The Gramm-Leach-Bliley Act of 1999 chipped away at the CRA, but by no means repealed it. This Act slows the CRA examination cycle for banks with assets below $250 million to once every four or five years, and imposes new reporting requirements on community groups that seek to enforce the CRA, including by submitting comments to the bank regulatory agencies.
As the statute makes clear, the CRA is only enforced in connection with banks' merger and expansion applications. The federal bank regulatory agencies periodically evaluate banks for their compliance with CRA, and assign them one of four ratings: Outstanding, Satisfactory, Needs to Improve or Substantial Non-Compliance. In 1998, the agencies rated over 98% of banks as either Outstanding or Satisfactory, despite that fact that, for example, the banking industry continues to deny the mortgage loan applications of African Americans and Latinos twice as frequently as those of whites. Statistics about loan approvals and loan denials can be determined by using the Home Mortgage Disclosure Act (HMDA) data that banks are required to make public each year.
Because the regulators have so inflated the CRA grading system, the one pro-CRA provision of the Gramm - Leach - Bliley Act (requiring financial holding companies' banks to have "Satisfactory" or "Outstanding" CRA ratings) is of little practical effect. When a bank moves to acquire an insurance company, the only venue for public participation is before a state insurance regulator, under a fair housing / consumer compliance standard, rather than a CRA standard. For this, contact the Inner City Public Interest Law Center.
Despite that fact that the regulators have been largely "captured" by the banking industry, CRA can sometimes be enforced in a way that benefits our communities, particularly when grassroots community groups challenge bank-on-bank merger and expansion applications. When banks apply to buy another bank, or to otherwise expand, CRA requires the regulators to consider the applicant bank's record of serving low and moderate income communities.

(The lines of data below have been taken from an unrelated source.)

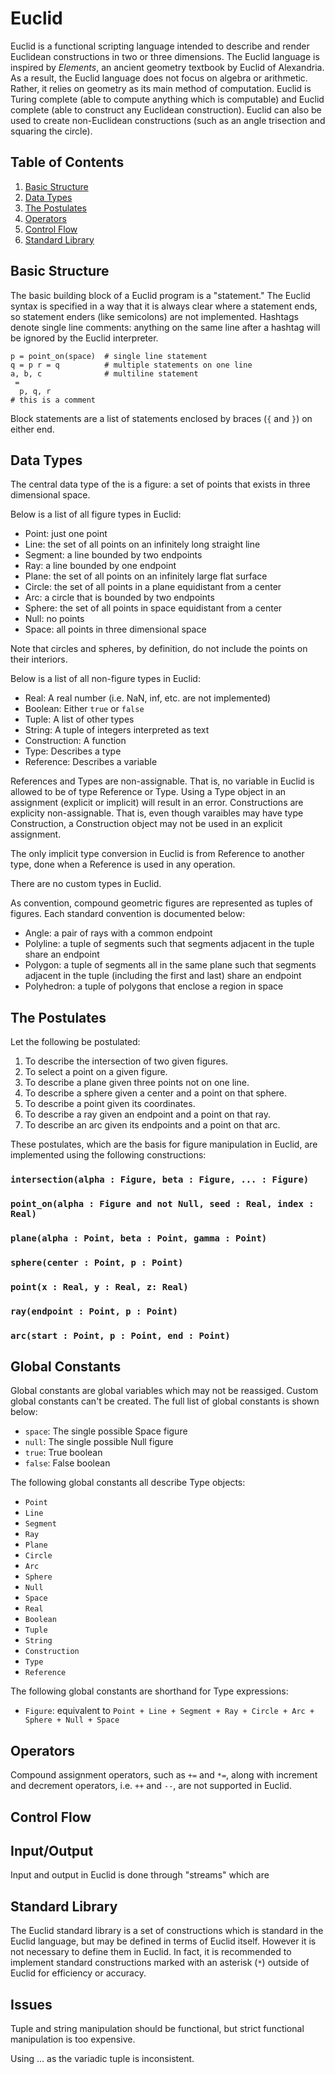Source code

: # Euclid

Euclid is a functional scripting language intended to describe and render Euclidean constructions in two or three dimensions. The Euclid language is inspired by _Elements_, an ancient geometry textbook by Euclid of Alexandria. As a result, the Euclid language does not focus on algebra or arithmetic. Rather, it relies on geometry as its main method of computation. Euclid is Turing complete (able to compute anything which is computable) and Euclid complete (able to construct any Euclidean construction). Euclid can also be used to create non-Euclidean constructions (such as an angle trisection and squaring the circle).

## Table of Contents

1. [Basic Structure](#basic-structure)
1. [Data Types](#data-types)
1. [The Postulates](#the-postulates)
1. [Operators](#operators)
1. [Control Flow](#control-flow)
1. [Standard Library](#standard-library)

## Basic Structure

The basic building block of a Euclid program is a "statement." The Euclid syntax is specified in a way that it is always clear where a statement ends, so statement enders (like semicolons) are not implemented. Hashtags denote single line comments: anything on the same line after a hashtag will be ignored by the Euclid interpreter.

```text
p = point_on(space)  # single line statement
q = p r = q          # multiple statements on one line
a, b, c              # multiline statement
 =
  p, q, r
# this is a comment
```

Block statements are a list of statements enclosed by braces (`{` and `}`) on either end.

## Data Types

The central data type of the is a figure: a set of points that exists in three dimensional space.

Below is a list of all figure types in Euclid:

* Point: just one point
* Line: the set of all points on an infinitely long straight line
* Segment: a line bounded by two endpoints
* Ray: a line bounded by one endpoint
* Plane: the set of all points on an infinitely large flat surface
* Circle: the set of all points in a plane equidistant from a center
* Arc: a circle that is bounded by two endpoints
* Sphere: the set of all points in space equidistant from a center
* Null: no points
* Space: all points in three dimensional space

Note that circles and spheres, by definition, do not include the points on their interiors.

Below is a list of all non-figure types in Euclid:

* Real: A real number (i.e. NaN, inf, etc. are not implemented)
* Boolean: Either `true` or `false`
* Tuple: A list of other types
* String: A tuple of integers interpreted as text
* Construction: A function
* Type: Describes a type
* Reference: Describes a variable

References and Types are non-assignable. That is, no variable in Euclid is allowed to be of type Reference or Type. Using a Type object in an assignment (explicit or implicit) will result in an error. Constructions are explicity non-assignable. That is, even though varaibles may have type Construction, a Construction object may not be used in an explicit assignment.

The only implicit type conversion in Euclid is from Reference to another type, done when a Reference is used in any operation.

There are no custom types in Euclid.

As convention, compound geometric figures are represented as tuples of figures. Each standard convention is documented below:

* Angle: a pair of rays with a common endpoint
* Polyline: a tuple of segments such that segments adjacent in the tuple share an endpoint
* Polygon: a tuple of segments all in the same plane such that segments adjacent in the tuple (including the first and last) share an endpoint
* Polyhedron: a tuple of polygons that enclose a region in space

## The Postulates

Let the following be postulated:

1. To describe the intersection of two given figures.
1. To select a point on a given figure.
1. To describe a plane given three points not on one line.
1. To describe a sphere given a center and a point on that sphere.
1. To describe a point given its coordinates.
1. To describe a ray given an endpoint and a point on that ray.
1. To describe an arc given its endpoints and a point on that arc.

These postulates, which are the basis for figure manipulation in Euclid, are implemented using the following constructions:

### `intersection(alpha : Figure, beta : Figure, ... : Figure)`

### `point_on(alpha : Figure and not Null, seed : Real, index : Real)`

### `plane(alpha : Point, beta : Point, gamma : Point)`

### `sphere(center : Point, p : Point)`

### `point(x : Real, y : Real, z: Real)`

### `ray(endpoint : Point, p : Point)`

### `arc(start : Point, p : Point, end : Point)`

## Global Constants

Global constants are global variables which may not be reassiged. Custom global constants can't be created. The full list of global constants is shown below:

* `space`: The single possible Space figure
* `null`: The single possible Null figure
* `true`: True boolean
* `false`: False boolean

The following global constants all describe Type objects:

* `Point`
* `Line`
* `Segment`
* `Ray`
* `Plane`
* `Circle`
* `Arc`
* `Sphere`
* `Null`
* `Space`
* `Real`
* `Boolean`
* `Tuple`
* `String`
* `Construction`
* `Type`
* `Reference`

The following global constants are shorthand for Type expressions:

* `Figure`: equivalent to `Point + Line + Segment + Ray + Circle + Arc + Sphere + Null + Space`

## Operators

Compound assignment operators, such as `+=` and `*=`, along with increment and decrement operators, i.e. `++` and `--`, are not supported in Euclid.

## Control Flow

## Input/Output

Input and output in Euclid is done through "streams" which are

## Standard Library

The Euclid standard library is a set of constructions which is standard in the Euclid language, but may be defined in terms of Euclid itself. However it is not necessary to define them in Euclid. In fact, it is recommended to implement standard constructions marked with an asterisk (`*`) outside of Euclid for efficiency or accuracy.

## Issues

Tuple and string manipulation should be functional, but strict functional manipulation is too expensive.

Using ... as the variadic tuple is inconsistent.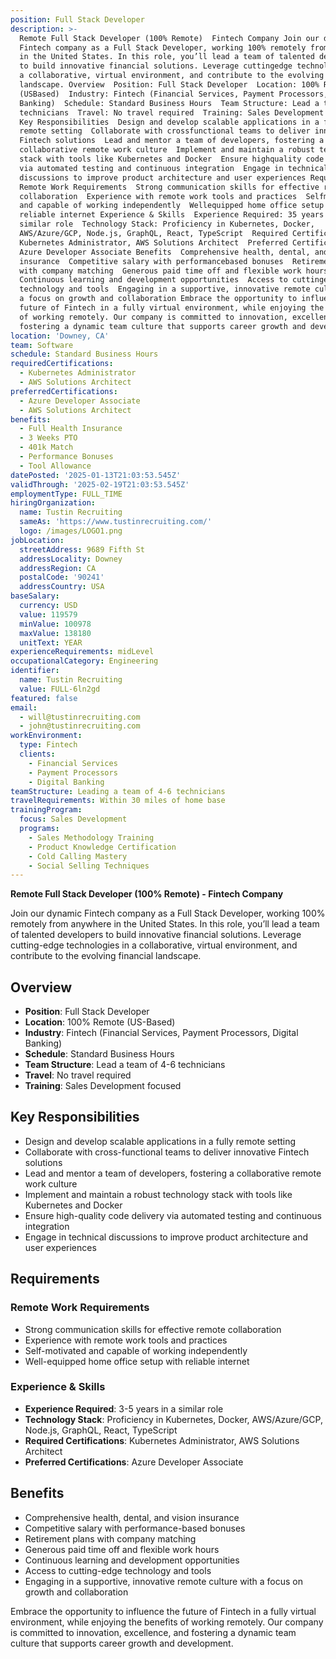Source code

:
 ```yaml
---
position: Full Stack Developer
description: >-
  Remote Full Stack Developer (100% Remote)  Fintech Company Join our dynamic
  Fintech company as a Full Stack Developer, working 100% remotely from anywhere
  in the United States. In this role, you’ll lead a team of talented developers
  to build innovative financial solutions. Leverage cuttingedge technologies in
  a collaborative, virtual environment, and contribute to the evolving financial
  landscape. Overview  Position: Full Stack Developer  Location: 100% Remote
  (USBased)  Industry: Fintech (Financial Services, Payment Processors, Digital
  Banking)  Schedule: Standard Business Hours  Team Structure: Lead a team of 46
  technicians  Travel: No travel required  Training: Sales Development focused
  Key Responsibilities  Design and develop scalable applications in a fully
  remote setting  Collaborate with crossfunctional teams to deliver innovative
  Fintech solutions  Lead and mentor a team of developers, fostering a
  collaborative remote work culture  Implement and maintain a robust technology
  stack with tools like Kubernetes and Docker  Ensure highquality code delivery
  via automated testing and continuous integration  Engage in technical
  discussions to improve product architecture and user experiences Requirements
  Remote Work Requirements  Strong communication skills for effective remote
  collaboration  Experience with remote work tools and practices  Selfmotivated
  and capable of working independently  Wellequipped home office setup with
  reliable internet Experience & Skills  Experience Required: 35 years in a
  similar role  Technology Stack: Proficiency in Kubernetes, Docker,
  AWS/Azure/GCP, Node.js, GraphQL, React, TypeScript  Required Certifications:
  Kubernetes Administrator, AWS Solutions Architect  Preferred Certifications:
  Azure Developer Associate Benefits  Comprehensive health, dental, and vision
  insurance  Competitive salary with performancebased bonuses  Retirement plans
  with company matching  Generous paid time off and flexible work hours 
  Continuous learning and development opportunities  Access to cuttingedge
  technology and tools  Engaging in a supportive, innovative remote culture with
  a focus on growth and collaboration Embrace the opportunity to influence the
  future of Fintech in a fully virtual environment, while enjoying the benefits
  of working remotely. Our company is committed to innovation, excellence, and
  fostering a dynamic team culture that supports career growth and development.
location: 'Downey, CA'
team: Software
schedule: Standard Business Hours
requiredCertifications:
  - Kubernetes Administrator
  - AWS Solutions Architect
preferredCertifications:
  - Azure Developer Associate
  - AWS Solutions Architect
benefits:
  - Full Health Insurance
  - 3 Weeks PTO
  - 401k Match
  - Performance Bonuses
  - Tool Allowance
datePosted: '2025-01-13T21:03:53.545Z'
validThrough: '2025-02-19T21:03:53.545Z'
employmentType: FULL_TIME
hiringOrganization:
  name: Tustin Recruiting
  sameAs: 'https://www.tustinrecruiting.com/'
  logo: /images/LOGO1.png
jobLocation:
  streetAddress: 9689 Fifth St
  addressLocality: Downey
  addressRegion: CA
  postalCode: '90241'
  addressCountry: USA
baseSalary:
  currency: USD
  value: 119579
  minValue: 100978
  maxValue: 138180
  unitText: YEAR
experienceRequirements: midLevel
occupationalCategory: Engineering
identifier:
  name: Tustin Recruiting
  value: FULL-6ln2gd
featured: false
email:
  - will@tustinrecruiting.com
  - john@tustinrecruiting.com
workEnvironment:
  type: Fintech
  clients:
    - Financial Services
    - Payment Processors
    - Digital Banking
teamStructure: Leading a team of 4-6 technicians
travelRequirements: Within 30 miles of home base
trainingProgram:
  focus: Sales Development
  programs:
    - Sales Methodology Training
    - Product Knowledge Certification
    - Cold Calling Mastery
    - Social Selling Techniques
---
```




**Remote Full Stack Developer (100% Remote) - Fintech Company**

Join our dynamic Fintech company as a Full Stack Developer, working 100% remotely from anywhere in the United States. In this role, you’ll lead a team of talented developers to build innovative financial solutions. Leverage cutting-edge technologies in a collaborative, virtual environment, and contribute to the evolving financial landscape.

## Overview
- **Position**: Full Stack Developer
- **Location**: 100% Remote (US-Based)
- **Industry**: Fintech (Financial Services, Payment Processors, Digital Banking)
- **Schedule**: Standard Business Hours
- **Team Structure**: Lead a team of 4-6 technicians
- **Travel**: No travel required
- **Training**: Sales Development focused

## Key Responsibilities
- Design and develop scalable applications in a fully remote setting
- Collaborate with cross-functional teams to deliver innovative Fintech solutions
- Lead and mentor a team of developers, fostering a collaborative remote work culture
- Implement and maintain a robust technology stack with tools like Kubernetes and Docker
- Ensure high-quality code delivery via automated testing and continuous integration
- Engage in technical discussions to improve product architecture and user experiences

## Requirements
### Remote Work Requirements
- Strong communication skills for effective remote collaboration
- Experience with remote work tools and practices
- Self-motivated and capable of working independently
- Well-equipped home office setup with reliable internet

### Experience & Skills
- **Experience Required**: 3-5 years in a similar role
- **Technology Stack**: Proficiency in Kubernetes, Docker, AWS/Azure/GCP, Node.js, GraphQL, React, TypeScript
- **Required Certifications**: Kubernetes Administrator, AWS Solutions Architect
- **Preferred Certifications**: Azure Developer Associate

## Benefits
- Comprehensive health, dental, and vision insurance
- Competitive salary with performance-based bonuses
- Retirement plans with company matching
- Generous paid time off and flexible work hours
- Continuous learning and development opportunities
- Access to cutting-edge technology and tools
- Engaging in a supportive, innovative remote culture with a focus on growth and collaboration

Embrace the opportunity to influence the future of Fintech in a fully virtual environment, while enjoying the benefits of working remotely. Our company is committed to innovation, excellence, and fostering a dynamic team culture that supports career growth and development.
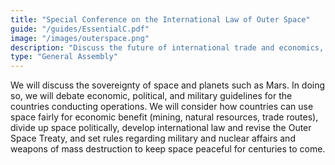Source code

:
 ```yaml
---
title: "Special Conference on the International Law of Outer Space"
guide: "/guides/EssentialC.pdf"
image: "/images/outerspace.png"
description: "Discuss the future of international trade and economics, political boundaries, law, and peaceful military regulations in outer space. "
type: "General Assembly"
---
```

We will discuss the sovereignty of space and planets such as Mars. In doing so, we will debate economic, political, and military guidelines for the countries conducting operations. We will consider how countries can use space fairly for economic benefit (mining, natural resources, trade routes), divide up space politically, develop international law and revise the Outer Space Treaty, and set rules regarding military and nuclear affairs and weapons of mass destruction to keep space peaceful for centuries to come.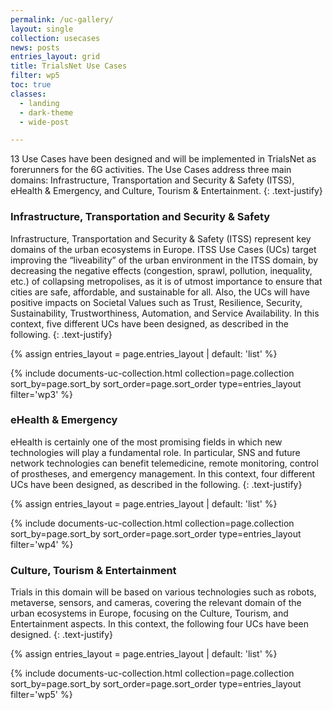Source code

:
 ```yaml
---
permalink: /uc-gallery/
layout: single
collection: usecases
news: posts
entries_layout: grid
title: TrialsNet Use Cases
filter: wp5
toc: true
classes:
  - landing
  - dark-theme
  - wide-post

---
```


13 Use Cases have been designed and will be implemented in TrialsNet as forerunners for the 6G activities. The Use Cases address three main domains\: Infrastructure, Transportation and Security \& Safety (ITSS), eHealth \& Emergency, and Culture, Tourism \& Entertainment.
{: .text-justify}


### Infrastructure, Transportation and Security \& Safety  

Infrastructure, Transportation and Security \& Safety (ITSS) represent key domains of the urban ecosystems in Europe. ITSS Use Cases (UCs) target improving the “liveability” of the urban environment in the ITSS domain, by decreasing the negative effects (congestion, sprawl, pollution, inequality, etc.) of collapsing metropolises, as it is of utmost importance to ensure that cities are safe, affordable, and sustainable for all. Also, the UCs will have positive impacts on Societal Values such as Trust, Resilience, Security, Sustainability, Trustworthiness, Automation, and Service Availability. In this context, five different UCs have been designed, as described in the following.
{: .text-justify}


{% assign entries_layout = page.entries_layout | default: 'list' %}
<div class="entries-{{ entries_layout }}-ucrow">
  {% include documents-uc-collection.html collection=page.collection sort_by=page.sort_by sort_order=page.sort_order type=entries_layout filter='wp3' %}
</div>

### eHealth \& Emergency  

eHealth is certainly one of the most promising fields in which new technologies will play a fundamental role. In particular, SNS and future network technologies can benefit telemedicine, remote monitoring, control of prostheses, and emergency management. In this context, four different UCs have been designed, as described in the following.
{: .text-justify}

{% assign entries_layout = page.entries_layout | default: 'list' %}
<div class="entries-{{ entries_layout }}-ucrow">
  {% include documents-uc-collection.html collection=page.collection sort_by=page.sort_by sort_order=page.sort_order type=entries_layout filter='wp4' %}
</div>

### Culture, Tourism \& Entertainment  

Trials in this domain will be based on various technologies such as robots, metaverse, sensors, and cameras, covering the relevant domain of the urban ecosystems in Europe, focusing on the Culture, Tourism, and Entertainment aspects. In this context, the following four UCs have been designed.
{: .text-justify}

{% assign entries_layout = page.entries_layout | default: 'list' %}
<div class="entries-{{ entries_layout }}-ucrow">
  {% include documents-uc-collection.html collection=page.collection sort_by=page.sort_by sort_order=page.sort_order type=entries_layout filter='wp5' %}
</div>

There are public comment periods on these applications; if community groups document the bank's failure to fairly serve their area, the regulators are required to look more closely, and take action. Some banks make commitments as to the amount and type of loan products and banking services that the bank wil make available. Some important issues, like questionable high interest rate lending, insurers getting into banking, or companies entirely capturing the regulators, don't lend themselves to settlement, but rather to full throttle advocacy. See, e.g., "Community Reinvestment in a Globalizing World: To Hold Banks Accountable, From The Bronx to Buenos Aires, Beijing and Basle," by Matthew Lee, in Organizing Access to Capital: Advocacy and the Democratization of Financial Institutions, Prof. Greg Squires, ed., Philadelphia: Temple University Press, 2003. For more, contact the Inner City Public Interest Law Center.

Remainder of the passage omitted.